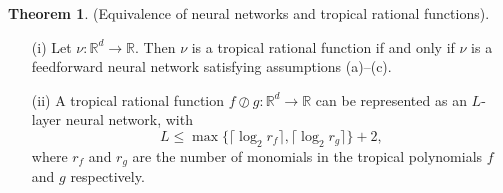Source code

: \documentclass{article}
\theoremstyle{definition}
\newtheorem{theorem}{Theorem}[section]
\begin{document}
\begin{theorem}\hspace{1sp}\cite{zhang2018tropical}
\label{theo:network_eq_rat_fnkt}
(Equivalence of neural networks and tropical
rational functions).
\begin{itemize}
\item[(i)]
Let $\nu : \mathbb{R}^{d} \to \mathbb{R}$. Then $\nu$ is a tropical rational function if and only if $\nu$ is a feedforward neural network satisfying assumptions (a)–(c).
\item[(ii)]
A tropical rational function $f \oslash g: \mathbb{R}^{d} \to \mathbb{R}$ can be represented as an $L$-layer neural network, with
$$ L \leq \max \{ \lceil \log_2 r_f \rceil, \lceil \log_2 r_g \rceil \} + 2,$$
where $r_f$ and $r_g$ are the number of monomials in the tropical polynomials $f$ and $g$ respectively.
\end{itemize}
\end{theorem}
\end{document}
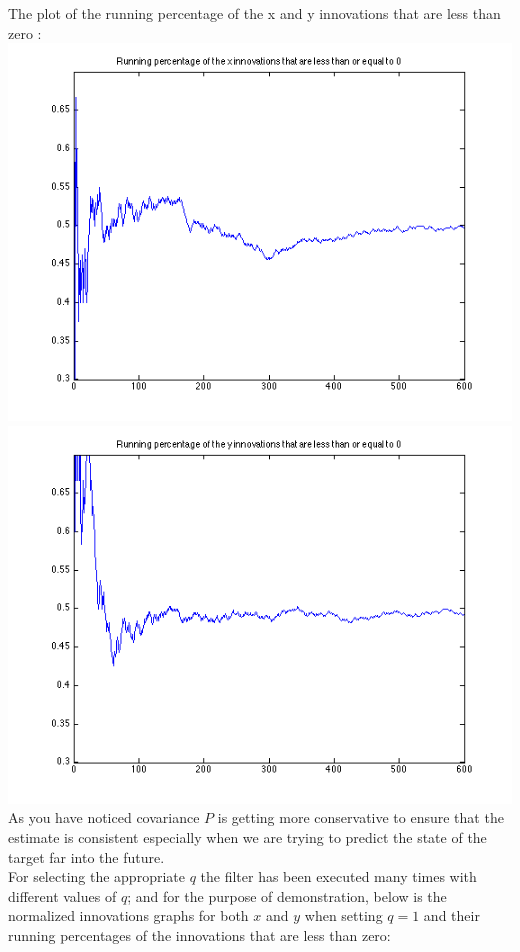 \documentclass[a4paper]{article}
\begin{document}
The plot of the running percentage of the x and y innovations that are less than zero : \\
\includegraphics[scale=.4]{target_2_x_running_q_0_1.png}
\includegraphics[scale=.4]{target_2_y_running_q_0_1.png} \\

As you have noticed covariance $P$ is getting more conservative to ensure that the estimate is consistent especially when we are trying to predict the state of the target far into the future. \\

For selecting the appropriate $q$ the filter has been executed many times with different values of $q$; and for the purpose of demonstration, below is the normalized innovations graphs for both $x$ and $y$ when setting $q=1$ and their running percentages of the innovations that are less than zero: \\
\end{document}
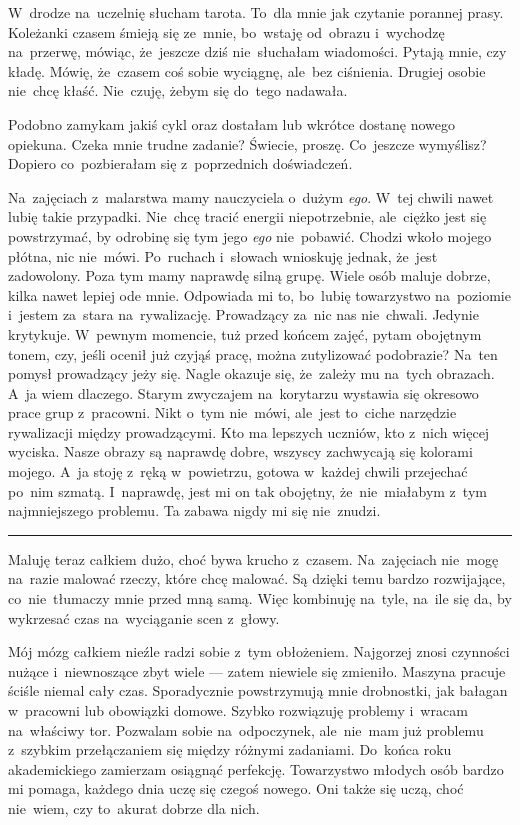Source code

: \documentclass[9pt, a5paper]{memoir}
\begin{document}
W~drodze na~uczelnię słucham tarota. To~dla mnie jak czytanie porannej prasy. Koleżanki czasem śmieją się ze~mnie, bo~wstaję od~obrazu i~wychodzę na~przerwę, mówiąc, że~jeszcze dziś nie~słuchałam wiadomości. Pytają mnie, czy kładę. Mówię, że~czasem coś sobie wyciągnę, ale~bez ciśnienia. Drugiej osobie nie~chcę kłaść. Nie~czuję, żebym się do~tego nadawała.

Podobno zamykam jakiś cykl oraz dostałam lub wkrótce dostanę nowego opiekuna. Czeka mnie trudne zadanie? Świecie, proszę. Co~jeszcze wymyślisz? Dopiero co~pozbierałam się z~poprzednich doświadczeń.

Na~zajęciach z~malarstwa mamy nauczyciela o~dużym \textit{ego}. W~tej chwili nawet lubię takie przypadki. Nie~chcę tracić energii niepotrzebnie, ale~ciężko jest się powstrzymać, by odrobinę się tym jego \textit{ego} nie~pobawić. Chodzi wkoło mojego płótna, nic nie~mówi. Po~ruchach i~słowach wnioskuję jednak, że~jest zadowolony. Poza tym mamy naprawdę silną grupę. Wiele osób maluje dobrze, kilka nawet lepiej ode mnie. Odpowiada mi to, bo~lubię towarzystwo na~poziomie i~jestem za~stara na~rywalizację. Prowadzący za~nic nas nie~chwali. Jedynie krytykuje. W~pewnym momencie, tuż przed końcem zajęć, pytam obojętnym tonem, czy, jeśli ocenił już czyjąś pracę, można zutylizować podobrazie? Na~ten pomysł prowadzący jeży się. Nagle okazuje się, że~zależy mu na~tych obrazach. A~ja wiem dlaczego. Starym zwyczajem na~korytarzu wystawia się okresowo prace grup z~pracowni. Nikt o~tym nie~mówi, ale~jest to~ciche narzędzie rywalizacji między prowadzącymi. Kto ma lepszych uczniów, kto z~nich więcej wyciska. Nasze obrazy są naprawdę dobre, wszyscy zachwycają się kolorami mojego. A~ja stoję z~ręką w~powietrzu, gotowa w~każdej chwili przejechać po~nim szmatą. I~naprawdę, jest mi on tak obojętny, że~nie~miałabym z~tym najmniejszego problemu. Ta zabawa nigdy mi się nie~znudzi.

\fancybreak{* \quad * \quad *}

Maluję teraz całkiem dużo, choć bywa krucho z~czasem. Na~zajęciach nie~mogę na~razie malować rzeczy, które chcę malować. Są dzięki temu bardzo rozwijające, co~nie~tłumaczy mnie przed mną samą. Więc kombinuję na~tyle, na~ile się da, by wykrzesać czas na~wyciąganie scen z~głowy.

Mój mózg całkiem nieźle radzi sobie z~tym obłożeniem. Najgorzej znosi czynności nużące i~niewnoszące zbyt wiele --- zatem niewiele się zmieniło. Maszyna pracuje ściśle niemal cały czas. Sporadycznie powstrzymują mnie drobnostki, jak bałagan w~pracowni lub obowiązki domowe. Szybko rozwiązuję problemy i~wracam na~właściwy tor. Pozwalam sobie na~odpoczynek, ale~nie~mam już problemu z~szybkim przełączaniem się między różnymi zadaniami. Do~końca roku akademickiego zamierzam osiągnąć perfekcję. Towarzystwo młodych osób bardzo mi pomaga, każdego dnia uczę się czegoś nowego. Oni także się uczą, choć nie~wiem, czy to~akurat dobrze dla nich.
\end{document}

## YOUR GOAL
An exact copy of every record above is required, with all pictures omitted.

## WRITTEN ANSWER
Source code

: \documentclass{article}
\theoremstyle{definition}
\newtheorem{theorem}{Theorem}[section]
\begin{document}
\begin{theorem}\hspace{1sp}\cite{zhang2018tropical}
\label{theo:network_eq_rat_fnkt}
(Equivalence of neural networks and tropical
rational functions).
\begin{itemize}
\item[(i)]
Let $\nu : \mathbb{R}^{d} \to \mathbb{R}$. Then $\nu$ is a tropical rational function if and only if $\nu$ is a feedforward neural network satisfying assumptions (a)–(c).
\item[(ii)]
A tropical rational function $f \oslash g: \mathbb{R}^{d} \to \mathbb{R}$ can be represented as an $L$-layer neural network, with
$$ L \leq \max \{ \lceil \log_2 r_f \rceil, \lceil \log_2 r_g \rceil \} + 2,$$
where $r_f$ and $r_g$ are the number of monomials in the tropical polynomials $f$ and $g$ respectively.
\end{itemize}
\end{theorem}
\end{document}
 \documentclass[a4paper]{article}
\begin{document}
The plot of the running percentage of the x and y innovations that are less than zero : \\
\includegraphics[scale=.4]{target_2_x_running_q_0_1.png}
\includegraphics[scale=.4]{target_2_y_running_q_0_1.png} \\

As you have noticed covariance $P$ is getting more conservative to ensure that the estimate is consistent especially when we are trying to predict the state of the target far into the future. \\

For selecting the appropriate $q$ the filter has been executed many times with different values of $q$; and for the purpose of demonstration, below is the normalized innovations graphs for both $x$ and $y$ when setting $q=1$ and their running percentages of the innovations that are less than zero: \\
\end{document}
Source code

: \documentclass[9pt, a5paper]{memoir}
\begin{document}
W~drodze na~uczelnię słucham tarota. To~dla mnie jak czytanie porannej prasy. Koleżanki czasem śmieją się ze~mnie, bo~wstaję od~obrazu i~wychodzę na~przerwę, mówiąc, że~jeszcze dziś nie~słuchałam wiadomości. Pytają mnie, czy kładę. Mówię, że~czasem coś sobie wyciągnę, ale~bez ciśnienia. Drugiej osobie nie~chcę kłaść. Nie~czuję, żebym się do~tego nadawała.

Podobno zamykam jakiś cykl oraz dostałam lub wkrótce dostanę nowego opiekuna. Czeka mnie trudne zadanie? Świecie, proszę. Co~jeszcze wymyślisz? Dopiero co~pozbierałam się z~poprzednich doświadczeń.

Na~zajęciach z~malarstwa mamy nauczyciela o~dużym \textit{ego}. W~tej chwili nawet lubię takie przypadki. Nie~chcę tracić energii niepotrzebnie, ale~ciężko jest się powstrzymać, by odrobinę się tym jego \textit{ego} nie~pobawić. Chodzi wkoło mojego płótna, nic nie~mówi. Po~ruchach i~słowach wnioskuję jednak, że~jest zadowolony. Poza tym mamy naprawdę silną grupę. Wiele osób maluje dobrze, kilka nawet lepiej ode mnie. Odpowiada mi to, bo~lubię towarzystwo na~poziomie i~jestem za~stara na~rywalizację. Prowadzący za~nic nas nie~chwali. Jedynie krytykuje. W~pewnym momencie, tuż przed końcem zajęć, pytam obojętnym tonem, czy, jeśli ocenił już czyjąś pracę, można zutylizować podobrazie? Na~ten pomysł prowadzący jeży się. Nagle okazuje się, że~zależy mu na~tych obrazach. A~ja wiem dlaczego. Starym zwyczajem na~korytarzu wystawia się okresowo prace grup z~pracowni. Nikt o~tym nie~mówi, ale~jest to~ciche narzędzie rywalizacji między prowadzącymi. Kto ma lepszych uczniów, kto z~nich więcej wyciska. Nasze obrazy są naprawdę dobre, wszyscy zachwycają się kolorami mojego. A~ja stoję z~ręką w~powietrzu, gotowa w~każdej chwili przejechać po~nim szmatą. I~naprawdę, jest mi on tak obojętny, że~nie~miałabym z~tym najmniejszego problemu. Ta zabawa nigdy mi się nie~znudzi.

\fancybreak{* \quad * \quad *}

Maluję teraz całkiem dużo, choć bywa krucho z~czasem. Na~zajęciach nie~mogę na~razie malować rzeczy, które chcę malować. Są dzięki temu bardzo rozwijające, co~nie~tłumaczy mnie przed mną samą. Więc kombinuję na~tyle, na~ile się da, by wykrzesać czas na~wyciąganie scen z~głowy.

Mój mózg całkiem nieźle radzi sobie z~tym obłożeniem. Najgorzej znosi czynności nużące i~niewnoszące zbyt wiele --- zatem niewiele się zmieniło. Maszyna pracuje ściśle niemal cały czas. Sporadycznie powstrzymują mnie drobnostki, jak bałagan w~pracowni lub obowiązki domowe. Szybko rozwiązuję problemy i~wracam na~właściwy tor. Pozwalam sobie na~odpoczynek, ale~nie~mam już problemu z~szybkim przełączaniem się między różnymi zadaniami. Do~końca roku akademickiego zamierzam osiągnąć perfekcję. Towarzystwo młodych osób bardzo mi pomaga, każdego dnia uczę się czegoś nowego. Oni także się uczą, choć nie~wiem, czy to~akurat dobrze dla nich.
\end{document}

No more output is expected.